[Collection entries]
○ ○ ○
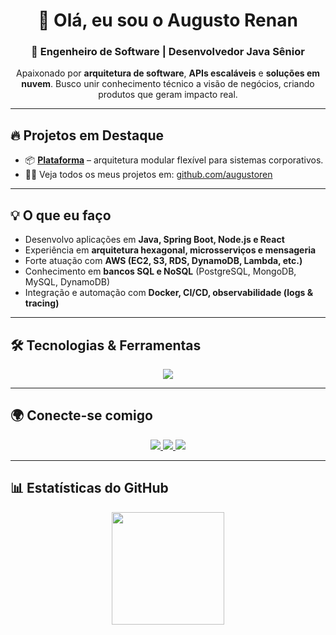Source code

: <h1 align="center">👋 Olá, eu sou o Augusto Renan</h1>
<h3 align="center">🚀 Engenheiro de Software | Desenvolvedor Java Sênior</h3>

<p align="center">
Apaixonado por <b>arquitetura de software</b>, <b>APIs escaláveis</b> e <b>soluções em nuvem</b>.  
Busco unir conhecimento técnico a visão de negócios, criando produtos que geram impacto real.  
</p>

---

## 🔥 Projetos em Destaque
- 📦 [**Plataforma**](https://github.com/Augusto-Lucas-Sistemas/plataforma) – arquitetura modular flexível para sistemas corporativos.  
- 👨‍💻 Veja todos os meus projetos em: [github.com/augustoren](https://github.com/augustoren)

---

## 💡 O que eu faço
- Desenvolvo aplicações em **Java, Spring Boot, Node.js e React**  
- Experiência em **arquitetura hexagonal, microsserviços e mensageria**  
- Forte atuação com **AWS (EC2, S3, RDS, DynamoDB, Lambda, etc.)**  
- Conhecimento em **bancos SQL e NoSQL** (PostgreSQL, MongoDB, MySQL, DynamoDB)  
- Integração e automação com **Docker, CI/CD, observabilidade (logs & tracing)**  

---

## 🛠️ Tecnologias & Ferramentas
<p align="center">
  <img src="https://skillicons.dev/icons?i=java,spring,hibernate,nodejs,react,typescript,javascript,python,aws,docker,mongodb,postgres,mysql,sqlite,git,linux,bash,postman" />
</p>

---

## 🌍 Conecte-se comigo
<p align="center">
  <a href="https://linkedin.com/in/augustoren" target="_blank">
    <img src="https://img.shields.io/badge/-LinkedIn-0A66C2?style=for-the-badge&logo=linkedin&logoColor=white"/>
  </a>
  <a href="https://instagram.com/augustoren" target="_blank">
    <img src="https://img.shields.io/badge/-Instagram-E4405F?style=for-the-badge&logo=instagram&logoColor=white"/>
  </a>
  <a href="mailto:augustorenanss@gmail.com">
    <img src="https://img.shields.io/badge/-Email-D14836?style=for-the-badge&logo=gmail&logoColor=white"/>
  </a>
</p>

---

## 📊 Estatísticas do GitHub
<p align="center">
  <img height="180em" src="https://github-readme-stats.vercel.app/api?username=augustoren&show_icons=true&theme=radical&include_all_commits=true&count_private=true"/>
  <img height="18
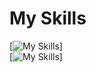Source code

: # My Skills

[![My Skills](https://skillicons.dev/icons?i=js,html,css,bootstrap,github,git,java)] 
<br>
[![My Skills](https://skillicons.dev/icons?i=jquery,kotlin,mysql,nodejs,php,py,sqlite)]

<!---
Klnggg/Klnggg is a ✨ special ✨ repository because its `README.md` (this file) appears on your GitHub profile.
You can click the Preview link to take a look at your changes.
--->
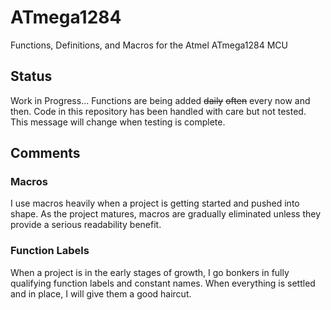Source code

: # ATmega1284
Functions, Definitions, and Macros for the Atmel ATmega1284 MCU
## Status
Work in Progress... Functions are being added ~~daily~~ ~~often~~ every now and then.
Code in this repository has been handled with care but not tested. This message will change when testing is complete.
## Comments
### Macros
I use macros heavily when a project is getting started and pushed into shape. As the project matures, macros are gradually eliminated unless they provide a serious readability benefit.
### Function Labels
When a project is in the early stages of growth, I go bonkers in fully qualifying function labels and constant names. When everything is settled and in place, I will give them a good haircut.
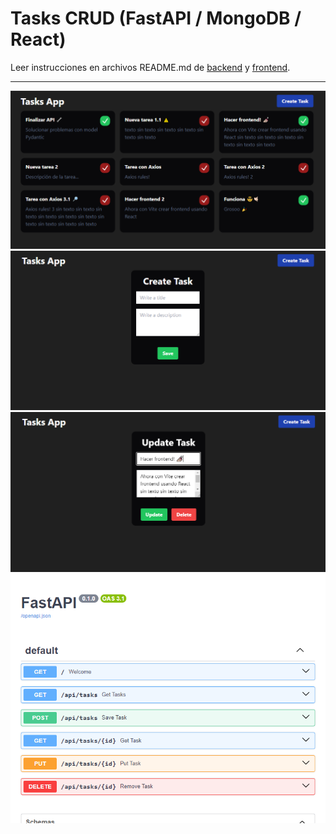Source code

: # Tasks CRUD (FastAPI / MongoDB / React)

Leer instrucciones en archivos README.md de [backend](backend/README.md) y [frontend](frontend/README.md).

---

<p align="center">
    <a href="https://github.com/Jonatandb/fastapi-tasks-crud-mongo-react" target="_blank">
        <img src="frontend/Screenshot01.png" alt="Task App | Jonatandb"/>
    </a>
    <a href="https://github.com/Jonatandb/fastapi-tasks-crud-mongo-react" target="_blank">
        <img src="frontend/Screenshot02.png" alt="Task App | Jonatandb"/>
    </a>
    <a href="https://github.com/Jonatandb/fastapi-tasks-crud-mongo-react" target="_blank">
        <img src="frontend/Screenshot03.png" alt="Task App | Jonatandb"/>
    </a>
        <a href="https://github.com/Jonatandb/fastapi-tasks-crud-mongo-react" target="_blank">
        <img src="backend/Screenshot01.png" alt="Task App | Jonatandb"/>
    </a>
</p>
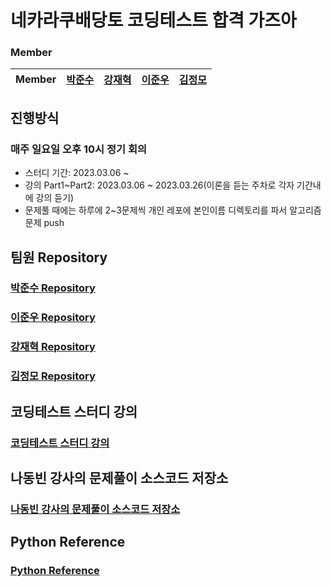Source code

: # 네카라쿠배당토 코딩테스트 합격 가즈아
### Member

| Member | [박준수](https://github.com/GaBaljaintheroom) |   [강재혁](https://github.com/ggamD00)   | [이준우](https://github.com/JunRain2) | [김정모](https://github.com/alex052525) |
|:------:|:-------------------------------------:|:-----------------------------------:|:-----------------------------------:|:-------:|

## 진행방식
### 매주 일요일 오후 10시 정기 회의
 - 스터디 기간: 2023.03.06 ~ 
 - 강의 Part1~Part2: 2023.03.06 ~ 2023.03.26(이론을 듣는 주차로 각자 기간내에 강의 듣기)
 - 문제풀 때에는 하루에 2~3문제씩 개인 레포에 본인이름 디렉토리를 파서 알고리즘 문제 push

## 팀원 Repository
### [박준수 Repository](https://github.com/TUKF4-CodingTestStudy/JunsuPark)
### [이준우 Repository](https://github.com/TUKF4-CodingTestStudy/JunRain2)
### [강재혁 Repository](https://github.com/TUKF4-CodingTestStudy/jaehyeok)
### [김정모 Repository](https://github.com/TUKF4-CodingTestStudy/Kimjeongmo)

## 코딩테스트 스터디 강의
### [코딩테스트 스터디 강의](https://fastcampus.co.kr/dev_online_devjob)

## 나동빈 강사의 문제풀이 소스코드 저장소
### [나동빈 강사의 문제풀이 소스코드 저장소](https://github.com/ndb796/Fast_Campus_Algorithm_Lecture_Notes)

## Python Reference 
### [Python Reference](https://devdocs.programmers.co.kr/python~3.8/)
○ ○ ○
● **The problem**
Give the preceding data back exactly, minus every picture.

● **Reply**
Source code

: <h1 align="center">👋 Olá, eu sou o Augusto Renan</h1>
<h3 align="center">🚀 Engenheiro de Software | Desenvolvedor Java Sênior</h3>

<p align="center">
Apaixonado por <b>arquitetura de software</b>, <b>APIs escaláveis</b> e <b>soluções em nuvem</b>.  
Busco unir conhecimento técnico a visão de negócios, criando produtos que geram impacto real.  
</p>

---

## 🔥 Projetos em Destaque
- 📦 [**Plataforma**](https://github.com/Augusto-Lucas-Sistemas/plataforma) – arquitetura modular flexível para sistemas corporativos.  
- 👨‍💻 Veja todos os meus projetos em: [github.com/augustoren](https://github.com/augustoren)

---

## 💡 O que eu faço
- Desenvolvo aplicações em **Java, Spring Boot, Node.js e React**  
- Experiência em **arquitetura hexagonal, microsserviços e mensageria**  
- Forte atuação com **AWS (EC2, S3, RDS, DynamoDB, Lambda, etc.)**  
- Conhecimento em **bancos SQL e NoSQL** (PostgreSQL, MongoDB, MySQL, DynamoDB)  
- Integração e automação com **Docker, CI/CD, observabilidade (logs & tracing)**  

---

## 🛠️ Tecnologias & Ferramentas
<p align="center">
  <img src="https://skillicons.dev/icons?i=java,spring,hibernate,nodejs,react,typescript,javascript,python,aws,docker,mongodb,postgres,mysql,sqlite,git,linux,bash,postman" />
</p>

---

## 🌍 Conecte-se comigo
<p align="center">
  <a href="https://linkedin.com/in/augustoren" target="_blank">
    <img src="https://img.shields.io/badge/-LinkedIn-0A66C2?style=for-the-badge&logo=linkedin&logoColor=white"/>
  </a>
  <a href="https://instagram.com/augustoren" target="_blank">
    <img src="https://img.shields.io/badge/-Instagram-E4405F?style=for-the-badge&logo=instagram&logoColor=white"/>
  </a>
  <a href="mailto:augustorenanss@gmail.com">
    <img src="https://img.shields.io/badge/-Email-D14836?style=for-the-badge&logo=gmail&logoColor=white"/>
  </a>
</p>

---

## 📊 Estatísticas do GitHub
<p align="center">
  <img height="180em" src="https://github-readme-stats.vercel.app/api?username=augustoren&show_icons=true&theme=radical&include_all_commits=true&count_private=true"/>
  <img height="18
Source code

: # My Skills

[![My Skills](https://skillicons.dev/icons?i=js,html,css,bootstrap,github,git,java)] 
<br>
[![My Skills](https://skillicons.dev/icons?i=jquery,kotlin,mysql,nodejs,php,py,sqlite)]

<!---
Klnggg/Klnggg is a ✨ special ✨ repository because its `README.md` (this file) appears on your GitHub profile.
You can click the Preview link to take a look at your changes.
--->
Source code

: # ATmega1284
Functions, Definitions, and Macros for the Atmel ATmega1284 MCU
## Status
Work in Progress... Functions are being added ~~daily~~ ~~often~~ every now and then.
Code in this repository has been handled with care but not tested. This message will change when testing is complete.
## Comments
### Macros
I use macros heavily when a project is getting started and pushed into shape. As the project matures, macros are gradually eliminated unless they provide a serious readability benefit.
### Function Labels
When a project is in the early stages of growth, I go bonkers in fully qualifying function labels and constant names. When everything is settled and in place, I will give them a good haircut.
Source code

: # Tasks CRUD (FastAPI / MongoDB / React)

Leer instrucciones en archivos README.md de [backend](backend/README.md) y [frontend](frontend/README.md).

---

<p align="center">
    <a href="https://github.com/Jonatandb/fastapi-tasks-crud-mongo-react" target="_blank">
        <img src="frontend/Screenshot01.png" alt="Task App | Jonatandb"/>
    </a>
    <a href="https://github.com/Jonatandb/fastapi-tasks-crud-mongo-react" target="_blank">
        <img src="frontend/Screenshot02.png" alt="Task App | Jonatandb"/>
    </a>
    <a href="https://github.com/Jonatandb/fastapi-tasks-crud-mongo-react" target="_blank">
        <img src="frontend/Screenshot03.png" alt="Task App | Jonatandb"/>
    </a>
        <a href="https://github.com/Jonatandb/fastapi-tasks-crud-mongo-react" target="_blank">
        <img src="backend/Screenshot01.png" alt="Task App | Jonatandb"/>
    </a>
</p>
Source code

: # 네카라쿠배당토 코딩테스트 합격 가즈아
### Member

| Member | [박준수](https://github.com/GaBaljaintheroom) |   [강재혁](https://github.com/ggamD00)   | [이준우](https://github.com/JunRain2) | [김정모](https://github.com/alex052525) |
|:------:|:-------------------------------------:|:-----------------------------------:|:-----------------------------------:|:-------:|

## 진행방식
### 매주 일요일 오후 10시 정기 회의
 - 스터디 기간: 2023.03.06 ~ 
 - 강의 Part1~Part2: 2023.03.06 ~ 2023.03.26(이론을 듣는 주차로 각자 기간내에 강의 듣기)
 - 문제풀 때에는 하루에 2~3문제씩 개인 레포에 본인이름 디렉토리를 파서 알고리즘 문제 push

## 팀원 Repository
### [박준수 Repository](https://github.com/TUKF4-CodingTestStudy/JunsuPark)
### [이준우 Repository](https://github.com/TUKF4-CodingTestStudy/JunRain2)
### [강재혁 Repository](https://github.com/TUKF4-CodingTestStudy/jaehyeok)
### [김정모 Repository](https://github.com/TUKF4-CodingTestStudy/Kimjeongmo)

## 코딩테스트 스터디 강의
### [코딩테스트 스터디 강의](https://fastcampus.co.kr/dev_online_devjob)

## 나동빈 강사의 문제풀이 소스코드 저장소
### [나동빈 강사의 문제풀이 소스코드 저장소](https://github.com/ndb796/Fast_Campus_Algorithm_Lecture_Notes)

## Python Reference 
### [Python Reference](https://devdocs.programmers.co.kr/python~3.8/)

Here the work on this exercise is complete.